Add Phase 3 GRU ROS projection model#7
Conversation
There was a problem hiding this comment.
Code Review
This pull request introduces Phase 3 of the Rest-of-Season (ROS) projection system, implementing a sequential GRU-based model that builds upon the existing Phase 2 architecture. Key additions include the src/models/ros module for sequence-based forecasting, new weekly feature extraction logic, and updates to the benchmarking and projection scripts to integrate the Phase 3 baseline. The Phase 2 model was also refactored to allow its encoder and decoder components to be reused by the sequential model. Review feedback highlights opportunities to optimize the sequential dataset's performance by avoiding expensive Pandas indexing during training and ensuring that configuration updates for data splits do not inadvertently overwrite existing settings.
| ) | ||
| phase3_config = dict(phase3_config) | ||
| phase3_config.setdefault("splits", {}) | ||
| phase3_config["splits"] = {"train_end_season": int(eval_year - 1)} |
There was a problem hiding this comment.
The assignment phase3_config["splits"] = {"train_end_season": ...} overwrites the entire splits dictionary. If the configuration file contains other keys under splits (such as val_season or test_season), they will be lost, which may lead to unexpected behavior in train_ros_sequence or SplitConfig.build. It is safer to update the existing dictionary.
| phase3_config["splits"] = {"train_end_season": int(eval_year - 1)} | |
| phase3_config["splits"] = {**phase3_config.get("splits", {}), "train_end_season": int(eval_year - 1)} |
| phase3_config.setdefault("training", {})["epochs"] = int(args.epochs) | ||
| if args.device is not None: | ||
| phase3_config.setdefault("training", {})["device"] = args.device | ||
| phase3_config["splits"] = {"train_end_season": int(args.year - 1)} |
There was a problem hiding this comment.
Similar to the benchmark script, this assignment overwrites the splits configuration dictionary.

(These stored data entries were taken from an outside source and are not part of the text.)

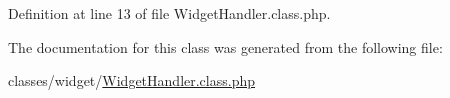 Definition at line 13 of file Widget\-Handler.\-class.\-php.



The documentation for this class was generated from the following file\-:\begin{DoxyCompactItemize}
\item 
classes/widget/\hyperlink{WidgetHandler_8class_8php}{Widget\-Handler.\-class.\-php}\end{DoxyCompactItemize}
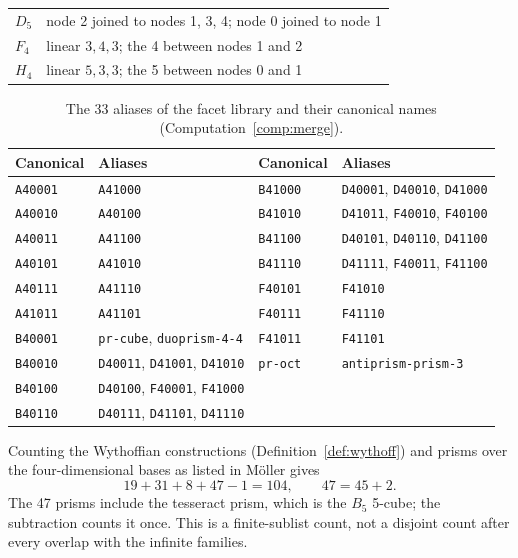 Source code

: \documentclass[11pt]{article}
\theoremstyle{definition}
\theoremstyle{remark}
\begin{document}
\begin{appendices}
\begin{table}[ht]
\begin{tabular}{@{}ll@{}}
$D_5$ & node 2 joined to nodes 1, 3, 4; node 0 joined to node 1\\
$F_4$ & linear $3,4,3$; the 4 between nodes 1 and 2\\
$H_4$ & linear $5,3,3$; the 5 between nodes 0 and 1\\
\bottomrule
\end{tabular}
\end{table}
\begin{table}[ht]
\centering\small
\caption{The 33 aliases of the facet library and their canonical names
(Computation~\ref{comp:merge}).}\label{tab:aliases}
\begin{tabular}{@{}ll@{\qquad}ll@{}}
\toprule
Canonical & Aliases & Canonical & Aliases\\
\midrule
\texttt{A40001} & \texttt{A41000} & \texttt{B41000} & \texttt{D40001}, \texttt{D40010}, \texttt{D41000}\\
\texttt{A40010} & \texttt{A40100} & \texttt{B41010} & \texttt{D41011}, \texttt{F40010}, \texttt{F40100}\\
\texttt{A40011} & \texttt{A41100} & \texttt{B41100} & \texttt{D40101}, \texttt{D40110}, \texttt{D41100}\\
\texttt{A40101} & \texttt{A41010} & \texttt{B41110} & \texttt{D41111}, \texttt{F40011}, \texttt{F41100}\\
\texttt{A40111} & \texttt{A41110} & \texttt{F40101} & \texttt{F41010}\\
\texttt{A41011} & \texttt{A41101} & \texttt{F40111} & \texttt{F41110}\\
\texttt{B40001} & \texttt{pr-cube}, \texttt{duoprism-4-4} & \texttt{F41011} & \texttt{F41101}\\
\texttt{B40010} & \texttt{D40011}, \texttt{D41001}, \texttt{D41010} & \texttt{pr-oct} & \texttt{antiprism-prism-3}\\
\texttt{B40100} & \texttt{D40100}, \texttt{F40001}, \texttt{F41000} & & \\
\texttt{B40110} & \texttt{D40111}, \texttt{D41101}, \texttt{D41110} & & \\
\bottomrule
\end{tabular}
\end{table}
Counting the Wythoffian constructions (Definition~\ref{def:wythoff}) and prisms over the four-dimensional bases as listed in Möller \cite[Sections 1.2 and 9.1; Table 8.7, pp.~113--114]{Moller2004thesis} gives
\[
19+31+8+47-1=104,\qquad 47=45+2.
\]
The 47 prisms include the tesseract prism, which is the $B_5$ 5-cube; the subtraction counts it once. This is a finite-sublist count, not a disjoint count after every overlap with the infinite families.

\end{appendices}
\end{document}
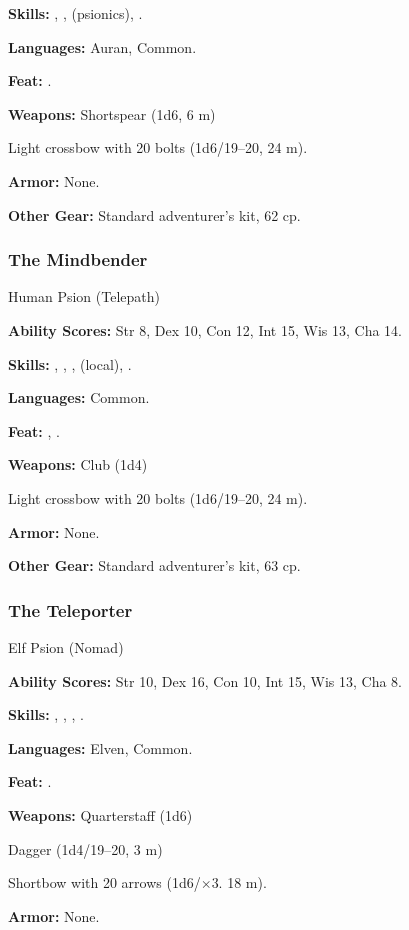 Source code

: \textbf{Skills:} , ,  (psionics), .

\textbf{Languages:} Auran, Common.

\textbf{Feat:} .

\textbf{Weapons:} Shortspear (1d6, 6 m)

Light crossbow with 20 bolts (1d6/19--20, 24 m).

\textbf{Armor:} None.

\textbf{Other Gear:} Standard adventurer's kit, 62 cp.

\subsubsection{The Mindbender}
Human Psion (Telepath)

\textbf{Ability Scores:} Str 8, Dex 10, Con 12, Int 15, Wis 13, Cha 14.

\textbf{Skills:} , , ,  (local), .

\textbf{Languages:} Common.

\textbf{Feat:} , .

\textbf{Weapons:} Club (1d4)

Light crossbow with 20 bolts (1d6/19--20, 24 m).

\textbf{Armor:} None.

\textbf{Other Gear:} Standard adventurer's kit, 63 cp.

\subsubsection{The Teleporter}
Elf Psion (Nomad)

\textbf{Ability Scores:} Str 10, Dex 16, Con 10, Int 15, Wis 13, Cha 8.

\textbf{Skills:} , , , .

\textbf{Languages:} Elven, Common.

\textbf{Feat:} .

\textbf{Weapons:} Quarterstaff (1d6)

Dagger (1d4/19--20, 3 m)

Shortbow with 20 arrows (1d6/$\times$3. 18 m).

\textbf{Armor:} None.

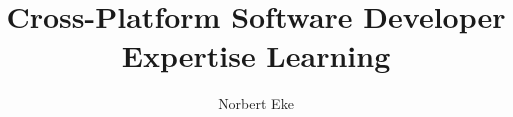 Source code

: \documentclass[12pt,letterpaper]{report}
\begin{document}

\title{Cross-Platform Software Developer Expertise Learning}
\author{Norbert Eke}

 




\graphicspath{{figures/}}





\end{document}
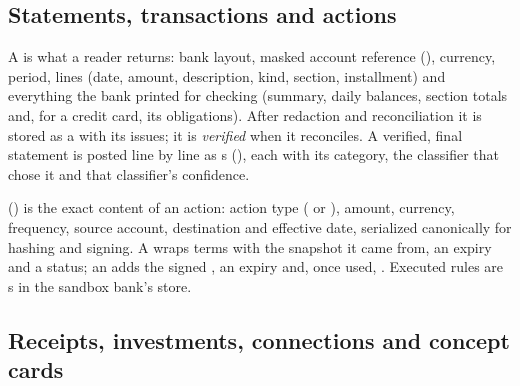 \subsection{Statements, transactions and actions}

A  is what a reader returns: bank layout, masked account reference (), currency,
period, lines (date, amount, description, kind, section, installment) and everything the bank printed for checking
(summary, daily balances, section totals and, for a credit card, its obligations). After redaction and reconciliation
it is stored as a  with its issues; it is \emph{verified} when it reconciles. A verified, final
statement is posted line by line as s (), each with its
category, the classifier that chose it and that classifier's confidence.

 () is the exact content of an action: action type
( or ), amount, currency, frequency, source account, destination
and effective date, serialized canonically for hashing and signing. A  wraps terms with the snapshot it
came from, an expiry and a status; an  adds the signed , an expiry and, once used,
. Executed rules are s in the sandbox bank's store.

\subsection{Receipts, investments, connections and concept cards}\label{sec:new-data}

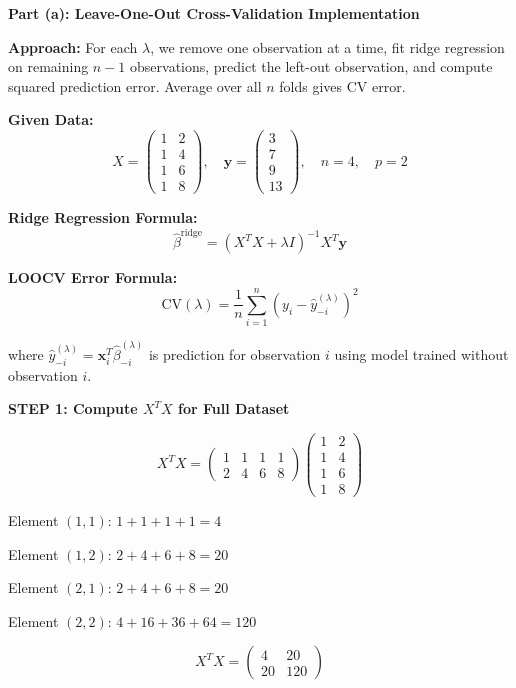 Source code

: \documentclass[12pt]{article}
\begin{document}
\begin{solution}

\textbf{Part (a): Leave-One-Out Cross-Validation Implementation}

\textbf{Approach:} For each $\lambda$, we remove one observation at a time, fit ridge regression on remaining $n-1$ observations, predict the left-out observation, and compute squared prediction error. Average over all $n$ folds gives CV error.

\textbf{Given Data:}
\[X = \begin{pmatrix} 1 & 2 \\ 1 & 4 \\ 1 & 6 \\ 1 & 8 \end{pmatrix}, \quad \mathbf{y} = \begin{pmatrix} 3 \\ 7 \\ 9 \\ 13 \end{pmatrix}, \quad n = 4, \quad p = 2\]

\textbf{Ridge Regression Formula:}
\[\hat{\beta}^{\text{ridge}} = (X^TX + \lambda I)^{-1}X^T\mathbf{y}\]

\textbf{LOOCV Error Formula:}
\[\text{CV}(\lambda) = \frac{1}{n}\sum_{i=1}^{n}(y_i - \hat{y}_{-i}^{(\lambda)})^2\]

where $\hat{y}_{-i}^{(\lambda)} = \mathbf{x}_i^T\hat{\beta}_{-i}^{(\lambda)}$ is prediction for observation $i$ using model trained without observation $i$.

\textbf{STEP 1: Compute $X^TX$ for Full Dataset}

\[X^TX = \begin{pmatrix} 1 & 1 & 1 & 1 \\ 2 & 4 & 6 & 8 \end{pmatrix} \begin{pmatrix} 1 & 2 \\ 1 & 4 \\ 1 & 6 \\ 1 & 8 \end{pmatrix}\]

Element $(1,1)$: $1 + 1 + 1 + 1 = 4$

Element $(1,2)$: $2 + 4 + 6 + 8 = 20$

Element $(2,1)$: $2 + 4 + 6 + 8 = 20$

Element $(2,2)$: $4 + 16 + 36 + 64 = 120$

\[X^TX = \begin{pmatrix} 4 & 20 \\ 20 & 120 \end{pmatrix}\]


\end{solution}
\end{document}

Any pre-existing keys in splits from the YAML config will be removed. It is recommended to update the dictionary instead of replacing it.
| phase3_config["splits"] = {"train_end_season": int(args.year - 1)} | |
| phase3_config["splits"] = {**phase3_config.get("splits", {}), "train_end_season": int(args.year - 1)} |
| def _history_positions(self, idx: int) -> list[int]: | ||
| row = self.snapshots.iloc[idx] | ||
| key = (int(row["mlbam_id"]), int(row["season"])) | ||
| positions = self._positions_by_group[key] | ||
| cutoff = ( | ||
| int(row["iso_year"]), | ||
| int(row["iso_week"]), | ||
| ) | ||
| hist = [] | ||
| for pos in positions: | ||
| pos_row = self.snapshots.iloc[pos] | ||
| pos_key = (int(pos_row["iso_year"]), int(pos_row["iso_week"])) | ||
| if pos_key <= cutoff: | ||
| hist.append(pos) | ||
| return hist[-self.max_seq_len :] |
There was a problem hiding this comment.
The implementation of _history_positions is inefficient because it iterates through all positions in a group and performs a Pandas iloc lookup for each one. Since self._positions_by_group already contains indices in chronological order (due to the sort in _build_positions_by_group), you can simply find the index of the current idx in the positions list and take the prefix. This avoids the loop and the expensive iloc calls. Additionally, you can use self.row_keys to avoid the initial iloc at line 104.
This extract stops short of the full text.